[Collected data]

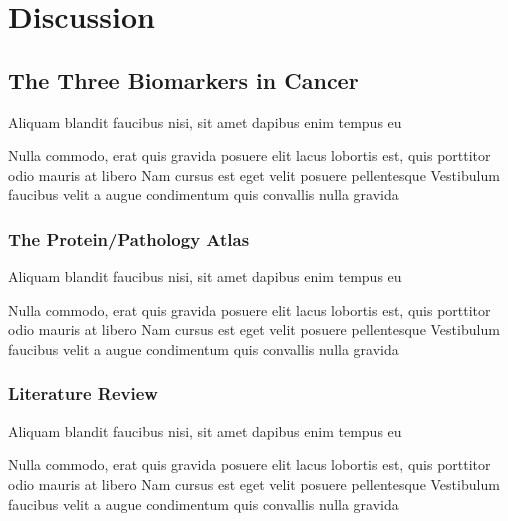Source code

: \documentclass[
paper=landscape,
paper=160mm:90mm, %
fontsize=11pt, %
pagesize, %
parskip=half-, %
]{scrartcl} %
\theoremstyle{mythmstyle} %
\begin{document}



\section{Discussion}
\subsection{The Three Biomarkers in Cancer}

\begin{outline}

\1 Aliquam blandit faucibus nisi, sit amet dapibus enim tempus eu

\2 Nulla commodo, erat quis gravida posuere
\1 elit lacus lobortis est, quis porttitor odio mauris at libero
\1 Nam cursus est eget velit posuere pellentesque
\1 Vestibulum faucibus velit a augue condimentum quis convallis nulla gravida

\end{outline}


\clearpage

\subsubsection*{The Protein/Pathology Atlas} %

\begin{outline}

\1 Aliquam blandit faucibus nisi, sit amet dapibus enim tempus eu

\2 Nulla commodo, erat quis gravida posuere
\1 elit lacus lobortis est, quis porttitor odio mauris at libero
\1 Nam cursus est eget velit posuere pellentesque
\1 Vestibulum faucibus velit a augue condimentum quis convallis nulla gravida

\end{outline}


\clearpage

\subsubsection*{Literature Review} %

\begin{outline}

\1 Aliquam blandit faucibus nisi, sit amet dapibus enim tempus eu

\2 Nulla commodo, erat quis gravida posuere
\1 elit lacus lobortis est, quis porttitor odio mauris at libero
\1 Nam cursus est eget velit posuere pellentesque
\1 Vestibulum faucibus velit a augue condimentum quis convallis nulla gravida

\end{outline}
\end{document}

Action item:
What is needed is a verbatim transcription of the records, minus the pictures.

Response to this task:
Source code

: \documentclass[
paper=landscape,
paper=160mm:90mm, %
fontsize=11pt, %
pagesize, %
parskip=half-, %
]{scrartcl} %
\theoremstyle{mythmstyle} %
\begin{document}



\section{Discussion}
\subsection{The Three Biomarkers in Cancer}

\begin{outline}

\1 Aliquam blandit faucibus nisi, sit amet dapibus enim tempus eu

\2 Nulla commodo, erat quis gravida posuere
\1 elit lacus lobortis est, quis porttitor odio mauris at libero
\1 Nam cursus est eget velit posuere pellentesque
\1 Vestibulum faucibus velit a augue condimentum quis convallis nulla gravida

\end{outline}


\clearpage

\subsubsection*{The Protein/Pathology Atlas} %

\begin{outline}

\1 Aliquam blandit faucibus nisi, sit amet dapibus enim tempus eu

\2 Nulla commodo, erat quis gravida posuere
\1 elit lacus lobortis est, quis porttitor odio mauris at libero
\1 Nam cursus est eget velit posuere pellentesque
\1 Vestibulum faucibus velit a augue condimentum quis convallis nulla gravida

\end{outline}


\clearpage

\subsubsection*{Literature Review} %

\begin{outline}

\1 Aliquam blandit faucibus nisi, sit amet dapibus enim tempus eu

\2 Nulla commodo, erat quis gravida posuere
\1 elit lacus lobortis est, quis porttitor odio mauris at libero
\1 Nam cursus est eget velit posuere pellentesque
\1 Vestibulum faucibus velit a augue condimentum quis convallis nulla gravida

\end{outline}
\end{document}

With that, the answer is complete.